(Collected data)
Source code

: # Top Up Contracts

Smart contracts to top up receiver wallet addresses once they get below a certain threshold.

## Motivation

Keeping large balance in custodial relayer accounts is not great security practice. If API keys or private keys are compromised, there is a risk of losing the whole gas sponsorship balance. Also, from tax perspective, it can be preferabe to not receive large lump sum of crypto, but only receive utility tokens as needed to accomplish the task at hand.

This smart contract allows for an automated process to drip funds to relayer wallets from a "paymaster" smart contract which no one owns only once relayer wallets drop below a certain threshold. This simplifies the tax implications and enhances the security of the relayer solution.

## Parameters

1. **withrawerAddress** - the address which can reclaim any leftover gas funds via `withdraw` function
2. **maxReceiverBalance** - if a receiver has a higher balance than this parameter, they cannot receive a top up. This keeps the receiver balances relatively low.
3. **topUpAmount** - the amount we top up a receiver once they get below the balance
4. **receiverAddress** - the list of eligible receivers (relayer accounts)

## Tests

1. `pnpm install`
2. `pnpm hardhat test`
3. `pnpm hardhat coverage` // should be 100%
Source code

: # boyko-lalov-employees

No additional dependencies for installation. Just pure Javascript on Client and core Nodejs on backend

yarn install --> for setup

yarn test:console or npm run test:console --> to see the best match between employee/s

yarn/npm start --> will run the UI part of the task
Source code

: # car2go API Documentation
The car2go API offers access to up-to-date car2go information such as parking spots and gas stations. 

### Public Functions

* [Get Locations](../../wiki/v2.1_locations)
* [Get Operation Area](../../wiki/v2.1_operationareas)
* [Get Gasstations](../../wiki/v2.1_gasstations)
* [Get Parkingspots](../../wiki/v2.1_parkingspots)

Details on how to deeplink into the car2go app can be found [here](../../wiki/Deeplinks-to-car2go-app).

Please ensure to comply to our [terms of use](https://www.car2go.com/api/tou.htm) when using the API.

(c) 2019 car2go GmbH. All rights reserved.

__YOUR INSTRUCTIONS__:
Copy the records above, keeping each line identical.

__TASK RESULT__:
Source code

: # Top Up Contracts

Smart contracts to top up receiver wallet addresses once they get below a certain threshold.

## Motivation

Keeping large balance in custodial relayer accounts is not great security practice. If API keys or private keys are compromised, there is a risk of losing the whole gas sponsorship balance. Also, from tax perspective, it can be preferabe to not receive large lump sum of crypto, but only receive utility tokens as needed to accomplish the task at hand.

This smart contract allows for an automated process to drip funds to relayer wallets from a "paymaster" smart contract which no one owns only once relayer wallets drop below a certain threshold. This simplifies the tax implications and enhances the security of the relayer solution.

## Parameters

1. **withrawerAddress** - the address which can reclaim any leftover gas funds via `withdraw` function
2. **maxReceiverBalance** - if a receiver has a higher balance than this parameter, they cannot receive a top up. This keeps the receiver balances relatively low.
3. **topUpAmount** - the amount we top up a receiver once they get below the balance
4. **receiverAddress** - the list of eligible receivers (relayer accounts)

## Tests

1. `pnpm install`
2. `pnpm hardhat test`
3. `pnpm hardhat coverage` // should be 100%
Source code

: # boyko-lalov-employees

No additional dependencies for installation. Just pure Javascript on Client and core Nodejs on backend

yarn install --> for setup

yarn test:console or npm run test:console --> to see the best match between employee/s

yarn/npm start --> will run the UI part of the task
Source code

: # car2go API Documentation
The car2go API offers access to up-to-date car2go information such as parking spots and gas stations. 

### Public Functions

* [Get Locations](../../wiki/v2.1_locations)
* [Get Operation Area](../../wiki/v2.1_operationareas)
* [Get Gasstations](../../wiki/v2.1_gasstations)
* [Get Parkingspots](../../wiki/v2.1_parkingspots)

Details on how to deeplink into the car2go app can be found [here](../../wiki/Deeplinks-to-car2go-app).

Please ensure to comply to our [terms of use](https://www.car2go.com/api/tou.htm) when using the API.

(c) 2019 car2go GmbH. All rights reserved.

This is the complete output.